If you want to take your saving to the next level, you can turn on the RoundUps feature. Let’s say you buy a pizza with a connected credit card and the total comes to $10.60 with tax. The service will round up to the nearest dollar. You probably won’t miss that $0.40 and you’ll be saving faster.
Finally, certain partners will match your funds up to a certain amount. For example, when your savings reach $750, Quicken Loans offers a $750 lender credit if you close your mortgage with them. This can be used toward your closing costs.
Cancel Unused Subscriptions
There’s at least one magazine I subscribe to that I don’t read regularly. I can say the same about a monthly charge for unlimited access to digital comic books and a service dedicated to relaxation and guided meditation.
It’s not that the amounts being charged are egregious – far from it. But it all begins to add up after a while. If you’re not using it, you won’t miss it when you cut it from your budget.
Consider Ditching Cable
At my house, our cable package has over 400 channels. I think I regularly watch about 10 of them. Of those, I could watch five of them for free with a digital tuner.

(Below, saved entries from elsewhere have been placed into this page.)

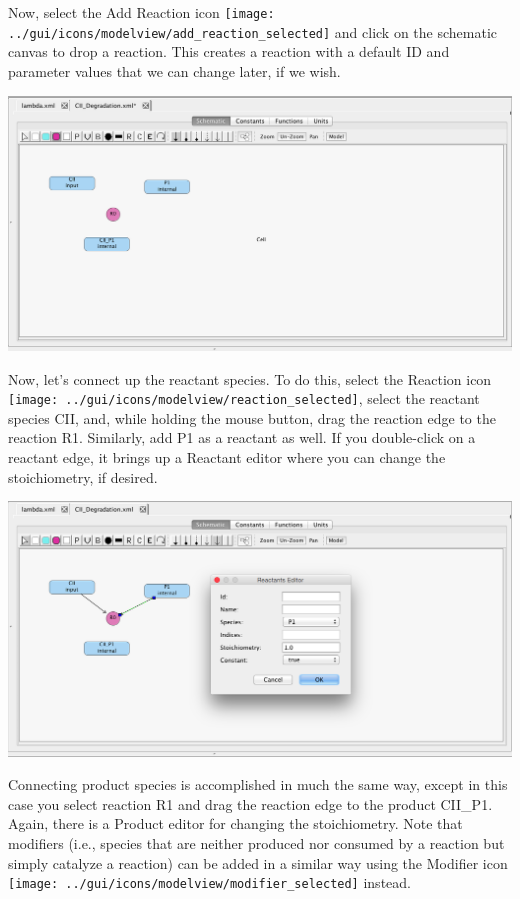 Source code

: \documentclass[titlepage,11pt]{article}
\begin{document}
Now, select the Add Reaction icon \texttt{[image: ../gui/icons/modelview/add\_reaction\_selected]} and click on the schematic canvas to drop a reaction.  This creates a reaction with a default ID and parameter values that we can change later, if we wish.

\begin{center}
\includegraphics[width=160mm]{screenshots/reaction}
\end{center}

Now, let's connect up the reactant species.  To do this, select the Reaction icon \texttt{[image: ../gui/icons/modelview/reaction\_selected]}, select the reactant species CII, and, while holding the mouse button, drag the reaction edge to the reaction R1.  Similarly, add P1 as a reactant as well.  If you double-click on a reactant edge, it brings up a Reactant editor where you can change the stoichiometry, if desired.

\begin{center}
\includegraphics[width=160mm]{screenshots/reactant}
\end{center}

Connecting product species is accomplished in much the same way, except in this case you select reaction R1 and drag the reaction edge to the product CII\_P1.  Again, there is a Product editor for changing the stoichiometry.  Note that modifiers (i.e., species that are neither produced nor consumed by a reaction but simply catalyze a reaction) can be added in a similar way using the Modifier icon \texttt{[image: ../gui/icons/modelview/modifier\_selected]} instead.
\end{document}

Our cable bill is right around $200, and it’s not by any means the most deluxe package. For the sake of argument, let’s say you could ditch cable and get fast enough high-speed internet access for $60 per month.
The most expensive Netflix plan is currently right around $15. Many of us already pay $99 per year to Amazon for two-day Prime shipping. What people often forget is that Prime also gives you access to a vast library of free videos, movies and TV shows.
You can subscribe to many premium channels on an individual basis through Prime. HBO also has its own offering independent of cable for $15 per month.
The one area where the decision to cut the cord becomes a bit harder is if you’re a big-time sports fan. All the major sports leagues offer a service where you can see every game from around the league. Unfortunately, if you pay for more than one of these services, your monthly entertainment bill could be just as high, if not higher than when you had cable.
Bring a Lunch
Do you get your lunch out or at the office cafeteria every day? It’s understandable – the food is good and you save time in the morning. However, when you’re trying to save money, every cent starts to count.
Let’s say it costs $10 to buy lunch in the cafeteria. Let’s imagine you could cut that cost in half by packing your lunch. If you bring your lunch three days a week, that’s $15 back in your pocket every week.
Much of the time, you might get enough for two meals if you have lunch at a restaurant or cafeteria. If you buy one day and eat the leftovers the next day, you’re in effect saving yourself an extra $10, bringing your overall savings to $25 per week. Over the course of a year, that adds up to $1,300 – not an insignificant chunk of change! At the same time, you still get to splurge once in a while.
Hopefully, this post has given you a few ideas to help save for a down payment without giving up all the little things that make your day more enjoyable.